(Source data)
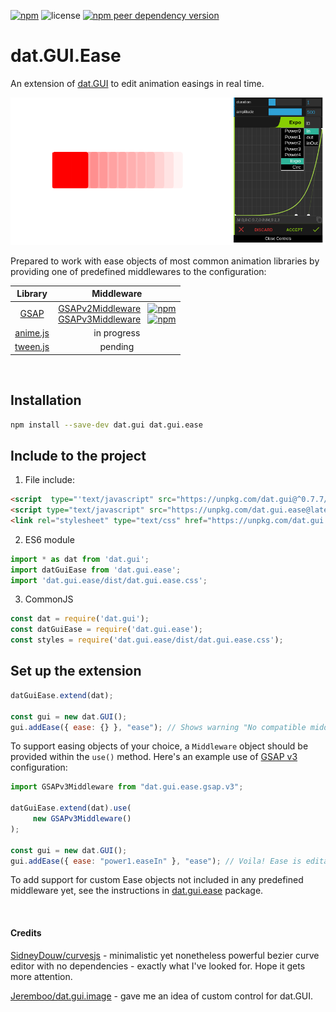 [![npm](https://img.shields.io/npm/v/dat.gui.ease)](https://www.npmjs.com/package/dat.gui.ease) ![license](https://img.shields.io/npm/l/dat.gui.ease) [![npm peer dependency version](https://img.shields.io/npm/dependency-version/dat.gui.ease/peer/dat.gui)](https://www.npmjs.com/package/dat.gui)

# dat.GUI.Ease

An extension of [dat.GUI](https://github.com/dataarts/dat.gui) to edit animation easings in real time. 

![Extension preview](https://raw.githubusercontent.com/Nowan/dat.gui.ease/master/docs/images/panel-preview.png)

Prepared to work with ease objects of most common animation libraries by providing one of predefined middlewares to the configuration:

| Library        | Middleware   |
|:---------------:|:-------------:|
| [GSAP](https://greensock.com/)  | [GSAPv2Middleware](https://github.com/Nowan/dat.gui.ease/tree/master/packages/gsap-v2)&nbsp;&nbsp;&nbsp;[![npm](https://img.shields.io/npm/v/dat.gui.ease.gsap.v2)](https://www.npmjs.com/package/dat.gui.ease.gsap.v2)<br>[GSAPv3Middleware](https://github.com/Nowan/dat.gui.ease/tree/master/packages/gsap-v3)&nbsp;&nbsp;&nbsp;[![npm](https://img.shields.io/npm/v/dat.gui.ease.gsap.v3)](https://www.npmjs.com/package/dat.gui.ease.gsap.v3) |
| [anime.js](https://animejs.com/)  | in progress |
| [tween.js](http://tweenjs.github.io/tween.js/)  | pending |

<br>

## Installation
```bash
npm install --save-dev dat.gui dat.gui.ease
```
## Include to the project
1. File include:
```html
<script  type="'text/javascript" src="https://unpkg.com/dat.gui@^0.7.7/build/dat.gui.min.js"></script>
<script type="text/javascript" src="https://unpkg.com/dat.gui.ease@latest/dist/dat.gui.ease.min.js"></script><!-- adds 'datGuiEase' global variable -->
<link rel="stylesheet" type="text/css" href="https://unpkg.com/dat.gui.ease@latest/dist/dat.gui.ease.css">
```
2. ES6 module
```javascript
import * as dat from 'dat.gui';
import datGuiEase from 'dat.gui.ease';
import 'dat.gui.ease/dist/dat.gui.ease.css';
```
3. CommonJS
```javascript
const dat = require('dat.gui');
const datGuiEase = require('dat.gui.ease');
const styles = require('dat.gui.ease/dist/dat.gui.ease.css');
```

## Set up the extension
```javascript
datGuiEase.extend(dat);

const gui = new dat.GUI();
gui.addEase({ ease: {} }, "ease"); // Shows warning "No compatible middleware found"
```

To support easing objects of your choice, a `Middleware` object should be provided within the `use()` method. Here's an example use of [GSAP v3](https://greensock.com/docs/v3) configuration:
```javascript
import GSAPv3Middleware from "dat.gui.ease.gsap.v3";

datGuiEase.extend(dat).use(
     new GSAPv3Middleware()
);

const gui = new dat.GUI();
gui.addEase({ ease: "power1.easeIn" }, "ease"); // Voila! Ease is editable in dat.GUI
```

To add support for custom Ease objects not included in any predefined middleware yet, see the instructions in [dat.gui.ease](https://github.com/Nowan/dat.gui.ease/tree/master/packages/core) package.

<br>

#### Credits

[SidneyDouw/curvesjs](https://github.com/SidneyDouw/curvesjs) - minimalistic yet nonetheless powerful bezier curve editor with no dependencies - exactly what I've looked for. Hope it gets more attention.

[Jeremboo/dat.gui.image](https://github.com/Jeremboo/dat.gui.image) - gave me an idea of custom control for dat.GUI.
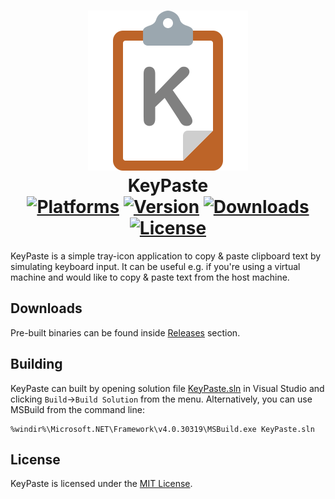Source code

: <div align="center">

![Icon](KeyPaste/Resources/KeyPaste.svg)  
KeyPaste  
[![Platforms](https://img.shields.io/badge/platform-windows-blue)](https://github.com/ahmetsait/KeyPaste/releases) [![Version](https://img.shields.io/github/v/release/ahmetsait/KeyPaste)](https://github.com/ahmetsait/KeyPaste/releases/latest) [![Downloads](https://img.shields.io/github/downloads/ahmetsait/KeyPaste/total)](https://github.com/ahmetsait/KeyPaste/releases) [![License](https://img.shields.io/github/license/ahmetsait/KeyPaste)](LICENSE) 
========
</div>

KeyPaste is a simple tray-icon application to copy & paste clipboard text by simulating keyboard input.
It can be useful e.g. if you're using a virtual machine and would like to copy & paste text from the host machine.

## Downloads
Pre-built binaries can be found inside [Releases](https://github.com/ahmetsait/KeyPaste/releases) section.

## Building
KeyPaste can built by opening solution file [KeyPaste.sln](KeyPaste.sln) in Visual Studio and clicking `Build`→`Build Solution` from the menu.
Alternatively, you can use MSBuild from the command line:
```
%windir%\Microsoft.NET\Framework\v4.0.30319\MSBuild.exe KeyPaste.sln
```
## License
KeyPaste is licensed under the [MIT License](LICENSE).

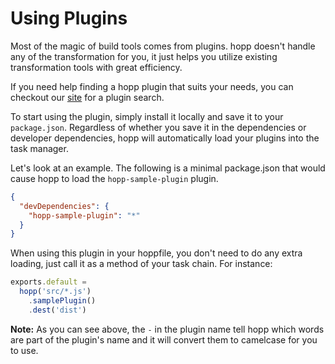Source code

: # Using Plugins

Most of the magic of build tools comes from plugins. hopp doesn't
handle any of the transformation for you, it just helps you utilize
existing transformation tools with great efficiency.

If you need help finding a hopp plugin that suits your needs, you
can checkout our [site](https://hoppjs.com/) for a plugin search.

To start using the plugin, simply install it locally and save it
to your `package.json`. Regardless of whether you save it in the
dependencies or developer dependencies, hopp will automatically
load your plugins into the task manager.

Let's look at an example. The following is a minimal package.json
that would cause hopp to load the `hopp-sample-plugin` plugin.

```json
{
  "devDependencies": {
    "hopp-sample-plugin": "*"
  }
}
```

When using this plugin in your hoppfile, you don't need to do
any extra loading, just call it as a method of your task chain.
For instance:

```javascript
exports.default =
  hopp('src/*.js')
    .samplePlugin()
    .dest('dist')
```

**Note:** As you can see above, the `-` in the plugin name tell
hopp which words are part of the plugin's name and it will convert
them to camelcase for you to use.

▶ _ABOUT THIS EXERCISE_
An exact printout of the entries is wanted, covering the first line through the line holding "# dat.GUI.Ease", with pictures kept out of it.

▶ _EXERCISE SOLUTION_
 [![npm](https://img.shields.io/npm/v/dat.gui.ease)](https://www.npmjs.com/package/dat.gui.ease) ![license](https://img.shields.io/npm/l/dat.gui.ease) [![npm peer dependency version](https://img.shields.io/npm/dependency-version/dat.gui.ease/peer/dat.gui)](https://www.npmjs.com/package/dat.gui)

# dat.GUI.Ease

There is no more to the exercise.